In [1]:
# Example input table
import pandas as pd
input_table_1 = pd.DataFrame({"Example": ["Example"]})

## Check if 2 files are the same using their checksum

In [None]:
"""     
Script which was used to check if workflow which loads files to database is loading the same file. 
It checks checksum of the new file which is going to be loaded to the database with previous one. 
If checksum is the same it means that the file which should be loaded to the database is the same as the previous one,
which is already in the database, therefore it shouldnt be loaded.
"""

import pandas as pd
import hashlib

# Copy input to output -> KNIME Python node 
# input_table_1 - table passed in the workflow to the Python node (KNIME)
output_table_1 = input_table_1.copy()

# Saving paths from table to variables
file_path_recent = input_table_1.loc[0, 'local_full_path_recent']
file_path_previous = input_table_1.loc[0, 'local_full_path_previous']
path_list = [file_path_recent, file_path_previous]

checksum_list = []
# Getting checksum for every file from the list
for path in path_list:
    with open(path, "rb") as f:
        data = f.read()
        md5 = hashlib.md5(data).hexdigest()  # md5 algorithm, output returned in hexadecimal digits
        checksum_list.append(md5)

df_checksum_check = pd.DataFrame({"Path": path_list, "Checksum": checksum_list})
checksum_check = [df_checksum_check["Checksum"][0] != df_checksum_check["Checksum"][1]]

# Output needed to be returned in DataFrame -> script was used in Knime which is based on tabular data
output_table_1 = pd.DataFrame({"Different_checksum": checksum_check})


## Text encoding conversion

In [None]:
"""
Script used for correction of broken encoding of german letters in manufacturer's names.
Correction from windows-1250 encoding to standard utf-8
Data was taken from excel file with list of broken names of manufacturers
"""

import pandas as pd

excel_path = ""
cnx = "Database connection"

df_german_1250 = pd.read_excel(excel_path, sheet_name="german encoding")
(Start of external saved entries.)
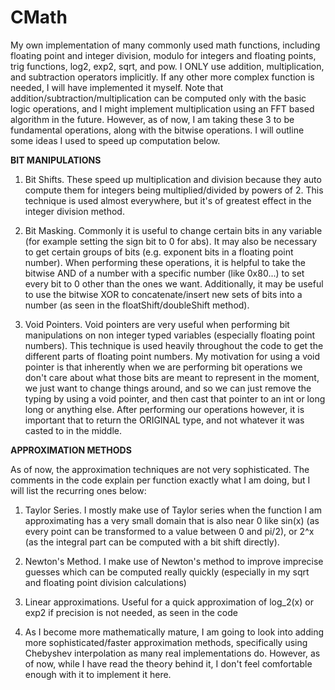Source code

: # CMath
My own implementation of many commonly used math functions, including floating point and integer division, modulo for integers and floating points, trig functions, log2, exp2, sqrt, and pow. I ONLY use addition, multiplication, and subtraction operators implicitly. If any other more complex function is needed, I will have implemented it myself. Note that addition/subtraction/multiplication can be computed only with the basic logic operations, and I might implement multiplication using an FFT based algorithm in the future. However, as of now, I am taking these 3 to be fundamental operations, along with the bitwise operations. I will outline some ideas I used to speed up computation below.


**BIT MANIPULATIONS**

1. Bit Shifts. These speed up multiplication and division because they auto compute them for integers being multiplied/divided by powers of 2. This technique is used almost everywhere, but it's of greatest effect in the integer division method.

2. Bit Masking. Commonly it is useful to change certain bits in any variable (for example setting the sign bit to 0 for abs). It may also be necessary to get certain groups of bits (e.g. exponent bits in a floating point number). When performing these operations, it is helpful to take the bitwise AND of a number with a specific number (like 0x80...) to set every bit to 0 other than the ones we want. Additionally, it may be useful to use the bitwise XOR to concatenate/insert new sets of bits into a number (as seen in the floatShift/doubleShift method).

3. Void Pointers. Void pointers are very useful when performing bit manipulations on non integer typed variables (especially floating point numbers). This technique is used heavily throughout the code to get the different parts of floating point numbers. My motivation for using a void pointer is that inherently when we are performing bit operations we don't care about what those bits are meant to represent in the moment, we just want to change things around, and so we can just remove the typing by using a void pointer, and then cast that pointer to an int or long long or anything else. After performing our operations however, it is important that to return the ORIGINAL type, and not whatever it was casted to in the middle.

**APPROXIMATION METHODS**

As of now, the approximation techniques are not very sophisticated. The comments in the code explain per function exactly what I am doing, but I will list the recurring ones below:

1. Taylor Series. I mostly make use of Taylor series when the function I am approximating has a very small domain that is also near 0 like sin(x) (as every point can be transformed to a value between 0 and pi/2), or 2^x (as the integral part can be computed with a bit shift directly).

2. Newton's Method. I make use of Newton's method to improve imprecise guesses which can be computed really quickly (especially in my sqrt and floating point division calculations)

3. Linear approximations. Useful for a quick approximation of log_2(x) or exp2 if precision is not needed, as seen in the code

4. As I become more mathematically mature, I am going to look into adding more sophisticated/faster approximation methods, specifically using Chebyshev interpolation as many real implementations do. However, as of now, while I have read the theory behind it, I don't feel comfortable enough with it to implement it here.
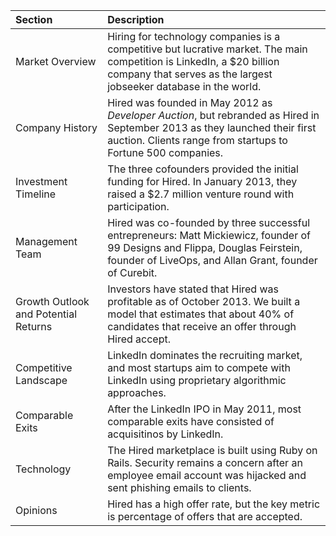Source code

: | Section | Description |
| :-------- | :------------------------------------------------ |
| Market Overview | Hiring for technology companies is a competitive but lucrative market. The main competition is LinkedIn, a $20 billion company that serves as the largest jobseeker database in the world. |
| Company History | Hired was founded in May 2012 as *Developer Auction*, but rebranded as Hired in September 2013 as they launched their first auction. Clients range from startups to Fortune 500 companies. |
| Investment Timeline | The three cofounders provided the initial funding for Hired. In January 2013, they raised a $2.7 million venture round with participation. |
| Management Team | Hired was co-founded by three successful entrepreneurs: Matt Mickiewicz, founder of 99 Designs and Flippa, Douglas Feirstein, founder of LiveOps, and Allan Grant, founder of Curebit.
| Growth Outlook and Potential Returns | Investors have stated that Hired was profitable as of October 2013. We built a model that estimates that about 40% of candidates that receive an offer through Hired accept. |
| Competitive Landscape | LinkedIn dominates the recruiting market, and most startups aim to compete with LinkedIn using proprietary algorithmic approaches. |
| Comparable Exits | After the LinkedIn IPO in May 2011, most comparable exits have consisted of acquisitinos by LinkedIn. |
| Technology | The Hired marketplace is built using Ruby on Rails. Security remains a concern after an employee email account was hijacked and sent phishing emails to clients. |
| Opinions | Hired has a high offer rate, but the key metric is percentage of offers that are accepted.|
# Correction of broken encoding of manufacturers names - from windows-1250 to utf-8
df_german_1250['name_in_utf8'] = df_german_1250.apply(lambda x: x['name'].encode("windows-1250", errors='ignore').decode('utf-8'), axis=1)
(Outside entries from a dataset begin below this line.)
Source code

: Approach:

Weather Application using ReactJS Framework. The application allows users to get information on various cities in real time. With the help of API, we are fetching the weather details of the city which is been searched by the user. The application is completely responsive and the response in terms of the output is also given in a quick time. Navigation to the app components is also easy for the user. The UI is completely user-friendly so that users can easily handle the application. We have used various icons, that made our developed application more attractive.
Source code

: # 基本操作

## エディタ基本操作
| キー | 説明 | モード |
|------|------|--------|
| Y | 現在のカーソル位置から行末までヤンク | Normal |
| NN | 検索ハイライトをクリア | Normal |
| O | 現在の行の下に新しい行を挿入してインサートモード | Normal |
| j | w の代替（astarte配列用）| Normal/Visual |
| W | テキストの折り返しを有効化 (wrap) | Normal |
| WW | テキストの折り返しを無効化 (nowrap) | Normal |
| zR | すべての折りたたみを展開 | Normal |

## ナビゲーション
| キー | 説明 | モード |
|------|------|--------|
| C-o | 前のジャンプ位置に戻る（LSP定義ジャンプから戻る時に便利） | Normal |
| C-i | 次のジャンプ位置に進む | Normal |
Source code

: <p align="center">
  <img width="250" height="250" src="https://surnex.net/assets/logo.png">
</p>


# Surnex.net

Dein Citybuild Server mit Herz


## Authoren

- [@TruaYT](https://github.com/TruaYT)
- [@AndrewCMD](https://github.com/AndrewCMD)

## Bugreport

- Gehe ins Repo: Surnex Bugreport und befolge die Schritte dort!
list_of_german_manuf = df_german_1250['name_in_utf8'].to_list()
list_of_german_manuf_query = ", ".join("'" + str(x).upper() + "'" for x in list_of_german_manuf)  # german manufacturers list for sql query

man_query = f""" select id,
                name,
                full_name
                from postgres_database.manufacturer
                where upper(full_name) in ({list_of_german_manuf_query})
"""
df_manufacturers_ger = pd.read_sql_query(man_query, cnx)

df_german_1250['name_in_utf8_upper'] = df_german_1250['name_in_utf8'].apply(lambda x: x.upper())
df_manufacturers_ger['full_name_upper'] = df_manufacturers_ger['full_name'].apply(lambda x: x.upper())

df_ger_man_final = pd.merge(df_german_1250, df_manufacturers_ger, left_on='name_in_utf8_upper', right_on='full_name_upper', how='left')

# Test string showing how decoding works in following script
test_broken_decoding_ger = "DĂ–RR"
print(test_broken_decoding_ger.encode("windows-1250").decode('utf-8'))

# Appending DataFrame with result to excel file
with pd.ExcelWriter(excel_path, engine="openpyxl", mode="a") as writer:
    df_ger_man_final.to_excel(writer, index=False, sheet_name='german_check')

## Price check in loaded file

In [None]:
"""
Script used to check price in file which is going to be loaded to the database.
It checks if price in currently loaded file is higher/lower than max/min price for product.
Max/min price for each product is counted in different workflow and stored in database.
If price of product in currently loaded file is 30% higher/lower than max/min price,
such product is suspicious. If 30% of prices in file are "suspicious" it means that following
file should not be loaded and that it should be checked manually.
"""

import pandas as pd

# Copy input to output -> KNIME Python node 
# input_table_1 - table passed in the workflow to the Python node (KNIME)
output_table_1 = input_table_1.copy()

# If input table is empty it means that table with max/min price for products does not have information for following data source
# Therefore checked file cannot be compared with max/min price table -> it receives status: pass

def suspicious_prices_check(input_table_1: pd.DataFrame) -> pd.DataFrame:
    if input_table_1.empty:
        return pd.DataFrame({'file_passed_price': [True],
                            'percentage_of_suspicious_products': [0],
                            'number_of_suspicious_products': [0],
                            'number_of_all_products': [0]})
    else:
        input_table_1['smaller'] = input_table_1.apply(lambda x: True if x['price_in_pln'] < x['min_price'] - (x['min_price'] * 0.3) else False, axis=1)
        input_table_1['higher'] = input_table_1.apply(lambda x: True if x['price_in_pln'] > x['max_price'] + (x['max_price'] * 0.3) else False, axis=1)
        input_table_1['pass'] = input_table_1.apply(lambda x: True if x['smaller'] == False and x['higher'] == False else False, axis=1)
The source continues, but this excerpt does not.